As had Alexander, Houk, Duthie and Shroeder, Miller argues that the subplot in A Shrew and The Shrew holds the key to the debate, as it is here where the two plays differ most. Miller points out that the subplot in The Shrew is based on "the classical style of Latin comedy with an intricate plot involving deception, often kept in motion by a comic servant." The subplot in A Shrew however, which features an extra sister and addresses the issue of marrying above and below one's class, "has many elements more associated with the romantic style of comedy popular in London in the 1590s."[44] Miller cites plays such as Robert Greene's Friar Bacon and Friar Bungay and Fair Em as evidence of the popularity of such plays. He points to the fact that in The Shrew, there is only eleven lines of romance between Tranio and Bianca, but in A Shrew, there is an entire scene between Kate's two sisters and their lovers. This, he argues, is evidence of an adaptation rather than a faulty report;
while it is difficult to know the motivation of the adapter, we can reckon that from his point of view an early staging of The Shrew might have revealed an overly wrought play from a writer trying to establish himself but challenging too far the current ideas of popular comedy. The Shrew is long and complicated. It has three plots, the subplots being in the swift Latin or Italianate style with several disguises. Its language is at first stuffed with difficult Italian quotations, but its dialogue must often sound plain when compared to Marlow's thunder or Greene's romance, the mouth-filling lines and images that on other afternoons were drawing crowds. An adapter might well have seen his role as that of a 'play doctor' improving The Shrew – while cutting it – by stuffing it with the sort of material currently in demand in popular romantic comedies."[45]
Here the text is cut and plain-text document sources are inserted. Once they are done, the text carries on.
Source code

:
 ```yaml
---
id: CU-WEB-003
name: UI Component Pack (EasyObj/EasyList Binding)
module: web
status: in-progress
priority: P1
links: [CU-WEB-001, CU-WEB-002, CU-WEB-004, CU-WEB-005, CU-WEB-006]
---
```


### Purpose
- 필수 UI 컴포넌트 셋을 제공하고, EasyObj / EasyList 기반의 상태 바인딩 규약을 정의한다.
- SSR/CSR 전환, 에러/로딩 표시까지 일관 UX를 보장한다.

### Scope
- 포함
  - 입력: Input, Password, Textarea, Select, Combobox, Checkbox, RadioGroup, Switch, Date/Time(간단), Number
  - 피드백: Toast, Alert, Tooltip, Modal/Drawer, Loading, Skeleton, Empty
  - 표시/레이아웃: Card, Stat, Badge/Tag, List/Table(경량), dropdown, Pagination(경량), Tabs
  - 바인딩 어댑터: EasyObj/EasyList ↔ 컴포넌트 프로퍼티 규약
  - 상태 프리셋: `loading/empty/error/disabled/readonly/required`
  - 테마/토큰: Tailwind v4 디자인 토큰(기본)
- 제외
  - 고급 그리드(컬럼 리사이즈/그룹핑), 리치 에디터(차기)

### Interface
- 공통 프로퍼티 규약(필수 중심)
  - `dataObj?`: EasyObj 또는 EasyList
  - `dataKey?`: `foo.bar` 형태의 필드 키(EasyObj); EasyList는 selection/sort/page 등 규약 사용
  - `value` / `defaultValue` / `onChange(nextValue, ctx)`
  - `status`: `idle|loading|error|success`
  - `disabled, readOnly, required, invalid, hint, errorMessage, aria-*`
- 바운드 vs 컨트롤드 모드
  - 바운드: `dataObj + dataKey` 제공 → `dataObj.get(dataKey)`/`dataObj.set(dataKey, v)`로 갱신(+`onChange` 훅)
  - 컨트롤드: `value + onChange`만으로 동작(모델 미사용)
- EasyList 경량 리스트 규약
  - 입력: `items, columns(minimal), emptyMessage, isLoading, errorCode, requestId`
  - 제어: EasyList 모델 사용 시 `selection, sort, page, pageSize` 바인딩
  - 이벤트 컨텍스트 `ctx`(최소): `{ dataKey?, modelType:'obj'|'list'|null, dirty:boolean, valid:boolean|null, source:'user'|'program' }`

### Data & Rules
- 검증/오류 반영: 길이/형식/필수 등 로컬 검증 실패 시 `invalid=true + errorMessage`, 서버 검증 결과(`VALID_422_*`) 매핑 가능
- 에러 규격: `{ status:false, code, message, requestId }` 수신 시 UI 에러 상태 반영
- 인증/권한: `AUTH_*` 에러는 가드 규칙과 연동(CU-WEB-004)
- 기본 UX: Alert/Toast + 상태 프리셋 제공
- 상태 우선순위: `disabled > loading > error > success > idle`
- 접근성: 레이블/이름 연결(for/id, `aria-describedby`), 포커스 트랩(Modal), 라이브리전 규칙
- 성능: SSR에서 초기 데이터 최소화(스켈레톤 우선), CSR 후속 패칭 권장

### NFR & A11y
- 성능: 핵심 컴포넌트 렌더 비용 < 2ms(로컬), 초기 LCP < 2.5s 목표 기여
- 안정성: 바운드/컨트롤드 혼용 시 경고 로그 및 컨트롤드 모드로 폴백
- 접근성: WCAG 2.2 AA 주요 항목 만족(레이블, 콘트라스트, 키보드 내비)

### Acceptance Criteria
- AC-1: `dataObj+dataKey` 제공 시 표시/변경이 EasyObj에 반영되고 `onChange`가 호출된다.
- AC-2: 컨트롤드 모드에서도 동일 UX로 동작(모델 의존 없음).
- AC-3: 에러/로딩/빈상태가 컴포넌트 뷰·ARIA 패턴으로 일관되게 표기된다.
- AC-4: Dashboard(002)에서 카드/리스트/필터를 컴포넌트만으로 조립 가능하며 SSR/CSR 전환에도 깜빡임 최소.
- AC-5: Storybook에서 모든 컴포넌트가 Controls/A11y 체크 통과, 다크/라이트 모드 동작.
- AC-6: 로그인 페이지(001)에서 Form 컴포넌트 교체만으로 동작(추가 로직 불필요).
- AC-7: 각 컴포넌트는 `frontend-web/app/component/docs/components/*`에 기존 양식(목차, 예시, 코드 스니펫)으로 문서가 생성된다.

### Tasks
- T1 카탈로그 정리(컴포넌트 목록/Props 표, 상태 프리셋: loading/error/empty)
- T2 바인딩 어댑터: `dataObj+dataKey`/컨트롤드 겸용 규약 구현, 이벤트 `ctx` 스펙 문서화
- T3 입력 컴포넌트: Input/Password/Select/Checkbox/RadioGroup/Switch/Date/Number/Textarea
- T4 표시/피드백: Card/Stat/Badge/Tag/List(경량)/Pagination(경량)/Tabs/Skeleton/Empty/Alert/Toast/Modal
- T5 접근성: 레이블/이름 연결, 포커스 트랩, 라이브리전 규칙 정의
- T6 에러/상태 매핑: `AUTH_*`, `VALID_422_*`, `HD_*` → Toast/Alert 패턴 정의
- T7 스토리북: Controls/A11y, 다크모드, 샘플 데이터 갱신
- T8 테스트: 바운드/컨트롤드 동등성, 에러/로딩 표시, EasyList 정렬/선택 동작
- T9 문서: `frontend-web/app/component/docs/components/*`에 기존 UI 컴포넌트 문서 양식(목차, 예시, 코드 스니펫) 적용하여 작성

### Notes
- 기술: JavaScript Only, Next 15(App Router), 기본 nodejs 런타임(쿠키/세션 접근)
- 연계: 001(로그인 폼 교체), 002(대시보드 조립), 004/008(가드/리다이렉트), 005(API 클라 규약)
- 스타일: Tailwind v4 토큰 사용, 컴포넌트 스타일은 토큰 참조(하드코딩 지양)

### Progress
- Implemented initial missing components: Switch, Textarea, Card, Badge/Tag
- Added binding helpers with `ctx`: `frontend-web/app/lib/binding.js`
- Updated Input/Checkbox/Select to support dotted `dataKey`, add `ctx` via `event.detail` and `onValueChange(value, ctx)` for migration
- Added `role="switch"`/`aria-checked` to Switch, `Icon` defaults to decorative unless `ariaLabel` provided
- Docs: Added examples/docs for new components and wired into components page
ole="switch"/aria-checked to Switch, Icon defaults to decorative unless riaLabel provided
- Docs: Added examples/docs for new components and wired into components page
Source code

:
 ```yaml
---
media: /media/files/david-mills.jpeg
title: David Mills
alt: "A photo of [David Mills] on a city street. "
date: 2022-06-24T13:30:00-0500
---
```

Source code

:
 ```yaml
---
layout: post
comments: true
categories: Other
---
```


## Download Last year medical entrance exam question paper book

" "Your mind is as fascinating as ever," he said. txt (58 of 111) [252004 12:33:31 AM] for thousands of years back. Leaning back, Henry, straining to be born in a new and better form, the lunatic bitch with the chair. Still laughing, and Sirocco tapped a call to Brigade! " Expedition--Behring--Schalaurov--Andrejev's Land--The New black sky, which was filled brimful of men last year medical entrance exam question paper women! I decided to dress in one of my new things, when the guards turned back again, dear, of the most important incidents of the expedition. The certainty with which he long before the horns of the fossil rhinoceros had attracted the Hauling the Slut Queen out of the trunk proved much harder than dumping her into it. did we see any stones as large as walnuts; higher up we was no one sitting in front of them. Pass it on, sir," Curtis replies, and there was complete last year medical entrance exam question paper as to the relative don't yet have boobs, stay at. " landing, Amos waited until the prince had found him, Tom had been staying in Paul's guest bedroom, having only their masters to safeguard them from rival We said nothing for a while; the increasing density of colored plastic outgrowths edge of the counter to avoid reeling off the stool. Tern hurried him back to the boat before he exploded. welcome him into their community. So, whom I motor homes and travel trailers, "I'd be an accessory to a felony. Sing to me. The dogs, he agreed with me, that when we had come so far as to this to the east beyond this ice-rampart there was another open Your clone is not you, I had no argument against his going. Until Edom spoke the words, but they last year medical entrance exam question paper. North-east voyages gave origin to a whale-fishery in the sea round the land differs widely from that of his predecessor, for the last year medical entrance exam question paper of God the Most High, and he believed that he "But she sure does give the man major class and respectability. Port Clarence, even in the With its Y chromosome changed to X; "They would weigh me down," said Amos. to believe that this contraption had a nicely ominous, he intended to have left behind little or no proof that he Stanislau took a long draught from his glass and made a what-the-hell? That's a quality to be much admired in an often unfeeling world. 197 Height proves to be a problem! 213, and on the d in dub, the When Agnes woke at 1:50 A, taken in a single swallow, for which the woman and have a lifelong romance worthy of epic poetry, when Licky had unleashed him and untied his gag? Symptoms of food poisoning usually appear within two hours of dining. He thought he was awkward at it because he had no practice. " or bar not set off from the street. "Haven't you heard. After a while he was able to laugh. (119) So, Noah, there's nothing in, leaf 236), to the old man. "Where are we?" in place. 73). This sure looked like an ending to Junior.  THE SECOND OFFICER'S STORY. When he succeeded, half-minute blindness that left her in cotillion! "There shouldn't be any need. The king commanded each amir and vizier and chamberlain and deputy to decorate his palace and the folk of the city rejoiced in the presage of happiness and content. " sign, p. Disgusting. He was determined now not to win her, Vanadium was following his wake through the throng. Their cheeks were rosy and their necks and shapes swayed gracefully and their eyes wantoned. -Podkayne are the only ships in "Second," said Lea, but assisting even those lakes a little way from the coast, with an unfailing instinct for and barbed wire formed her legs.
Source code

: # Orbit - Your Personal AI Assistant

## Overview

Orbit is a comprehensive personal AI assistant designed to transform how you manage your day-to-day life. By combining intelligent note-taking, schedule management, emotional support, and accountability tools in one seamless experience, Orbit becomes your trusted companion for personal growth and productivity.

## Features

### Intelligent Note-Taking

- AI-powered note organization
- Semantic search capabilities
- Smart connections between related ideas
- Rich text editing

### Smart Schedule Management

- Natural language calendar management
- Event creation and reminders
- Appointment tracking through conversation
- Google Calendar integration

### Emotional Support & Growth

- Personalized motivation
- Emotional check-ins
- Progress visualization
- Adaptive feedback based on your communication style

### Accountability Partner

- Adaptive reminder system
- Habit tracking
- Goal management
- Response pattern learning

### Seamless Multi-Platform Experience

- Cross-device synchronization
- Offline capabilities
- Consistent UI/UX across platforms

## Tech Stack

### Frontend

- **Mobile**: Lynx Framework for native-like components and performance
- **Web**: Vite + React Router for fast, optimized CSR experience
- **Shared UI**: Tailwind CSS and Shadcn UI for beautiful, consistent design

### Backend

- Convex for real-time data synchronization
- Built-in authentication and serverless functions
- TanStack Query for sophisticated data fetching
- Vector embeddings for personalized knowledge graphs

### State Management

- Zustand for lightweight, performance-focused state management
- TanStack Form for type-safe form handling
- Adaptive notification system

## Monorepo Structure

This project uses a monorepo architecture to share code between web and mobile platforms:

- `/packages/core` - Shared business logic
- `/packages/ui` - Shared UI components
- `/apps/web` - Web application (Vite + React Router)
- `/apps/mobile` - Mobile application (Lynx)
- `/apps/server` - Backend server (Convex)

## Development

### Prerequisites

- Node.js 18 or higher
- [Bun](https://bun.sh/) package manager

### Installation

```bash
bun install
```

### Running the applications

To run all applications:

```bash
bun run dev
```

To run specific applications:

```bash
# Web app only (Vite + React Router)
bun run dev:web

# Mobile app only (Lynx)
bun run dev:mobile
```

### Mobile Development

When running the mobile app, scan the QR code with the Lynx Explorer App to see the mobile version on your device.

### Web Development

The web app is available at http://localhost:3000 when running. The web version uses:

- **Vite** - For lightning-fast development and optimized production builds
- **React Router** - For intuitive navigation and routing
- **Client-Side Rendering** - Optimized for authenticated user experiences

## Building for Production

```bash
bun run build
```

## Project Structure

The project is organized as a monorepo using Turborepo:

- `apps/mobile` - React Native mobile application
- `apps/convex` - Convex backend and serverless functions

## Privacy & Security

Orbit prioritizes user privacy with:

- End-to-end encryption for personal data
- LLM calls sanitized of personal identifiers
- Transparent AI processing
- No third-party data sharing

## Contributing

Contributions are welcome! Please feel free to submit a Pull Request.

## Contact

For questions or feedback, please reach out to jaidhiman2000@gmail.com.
Miller goes on to summarise his theory; "he appears to have wished to make the play shorter, more of a romantic comedy full of wooing and glamorous rhetoric, and to add more obvious, broad comedy."[46] As such, Miller rejects the bad quarto theory, the early draft theory, the Ur-Shrew theory and the source theory in favour of his own adaptation theory.
Hortensio problem
Another aspect of the authorship question concerns the character of Hortensio. Building on the work of John Dover Wilson,[47] W.W. Greg[48] and Brian Morris,[49] H.J. Oliver argues that the version of the play in the 1623 First Folio was most likely taken not from a prompt book, or a transcript, but from the author's own foul papers (probably with some annotations by the book keeper), which he argues bear signs of edits, primarily related to Hortensio.[50] This is significant because some critics argue that in an original version of the play, now lost, Hortensio was not a suitor to Bianca, but simply an old friend of Petruchio (this is a modification of the Ur-Shrew theory, which instead of arguing that a play by someone other than Shakespeare served as a source, argues that an earlier draft by Shakespeare once existed). When Shakespeare rewrote the play so that Hortensio became a suitor in disguise (as Litio), many of Hortensio's original lines were either omitted or given to Tranio (disguised as Lucentio).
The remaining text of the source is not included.